**Task goal**
Which lines of the records below contain the word "Occitan"? Copy each of them out.
START Supplied data
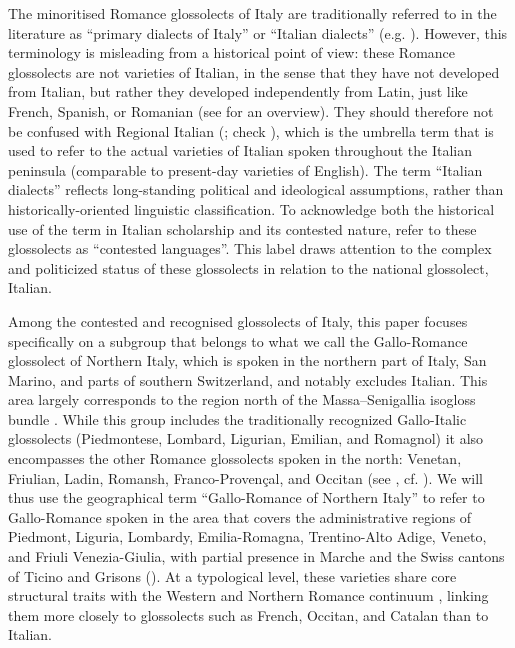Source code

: \documentclass[a4paper,11pt]{article}
\begin{document}
The minoritised Romance glossolects of Italy are traditionally referred to in the literature as ``primary dialects of Italy'' \citep[487]{telmon2017dialects} or ``Italian dialects'' (e.g. \citealp{ledgeway2003linguistic, cortelazzo1998dialetti}). However, this terminology is misleading from a historical point of view: these Romance glossolects are not varieties of Italian, in the sense that they have not developed from Italian, but rather they developed independently from Latin, just like French, Spanish, or Romanian (see \citealp{maidenandparry1997} for an overview). They should therefore not be confused with Regional Italian (\citealt{berruto1989main, berruto1993varieta}; check \citealt{berruto2018}), which is the umbrella term that is used to refer to the actual varieties of Italian spoken throughout the Italian peninsula (comparable to present-day varieties of English). The term ``Italian dialects'' reflects long-standing political and ideological assumptions, rather than historically-oriented linguistic classification.
To acknowledge both the historical use of the term in Italian scholarship and its contested nature, \citet{tamburelliandtosco} refer to these glossolects as ``contested languages''. This label draws attention to the complex and politicized status of these glossolects in relation to the national glossolect, Italian.


Among the contested and recognised glossolects of Italy, this paper focuses specifically on a subgroup that belongs to what we call the Gallo-Romance glossolect of Northern Italy, which is spoken in the northern part of Italy, San Marino, and parts of southern Switzerland, and notably excludes Italian. This area largely corresponds to the region north of the Massa--Senigallia isogloss bundle \citep{maidenandparry1997, beninca2016}. While this group includes the traditionally recognized Gallo-Italic glossolects (Piedmontese, Lombard, Ligurian, Emilian, and Romagnol) it also encompasses the other Romance glossolects spoken in the north: Venetan, Friulian, Ladin, Romansh, Franco-Provençal, and Occitan  (see , cf. \citealp{de2020debunking}).
We will thus use the geographical term ``Gallo-Romance of Northern Italy'' to refer to Gallo-Romance spoken in the area that covers the administrative regions of Piedmont, Liguria, Lombardy, Emilia-Romagna, Trentino-Alto Adige, Veneto, and Friuli Venezia-Giulia, with partial presence in Marche and the Swiss cantons of Ticino and Grisons (). At a typological level, these varieties share core structural traits with the Western and Northern Romance continuum \citep{zamboni1998, renziandreose2015}, linking them more closely to glossolects such as French, Occitan, and Catalan than to Italian.
\end{document}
END Supplied data
**Task output**
Among the contested and recognised glossolects of Italy, this paper focuses specifically on a subgroup that belongs to what we call the Gallo-Romance glossolect of Northern Italy, which is spoken in the northern part of Italy, San Marino, and parts of southern Switzerland, and notably excludes Italian. This area largely corresponds to the region north of the Massa--Senigallia isogloss bundle \citep{maidenandparry1997, beninca2016}. While this group includes the traditionally recognized Gallo-Italic glossolects (Piedmontese, Lombard, Ligurian, Emilian, and Romagnol) it also encompasses the other Romance glossolects spoken in the north: Venetan, Friulian, Ladin, Romansh, Franco-Provençal, and Occitan  (see , cf. \citealp{de2020debunking}).
We will thus use the geographical term ``Gallo-Romance of Northern Italy'' to refer to Gallo-Romance spoken in the area that covers the administrative regions of Piedmont, Liguria, Lombardy, Emilia-Romagna, Trentino-Alto Adige, Veneto, and Friuli Venezia-Giulia, with partial presence in Marche and the Swiss cantons of Ticino and Grisons (). At a typological level, these varieties share core structural traits with the Western and Northern Romance continuum \citep{zamboni1998, renziandreose2015}, linking them more closely to glossolects such as French, Occitan, and Catalan than to Italian.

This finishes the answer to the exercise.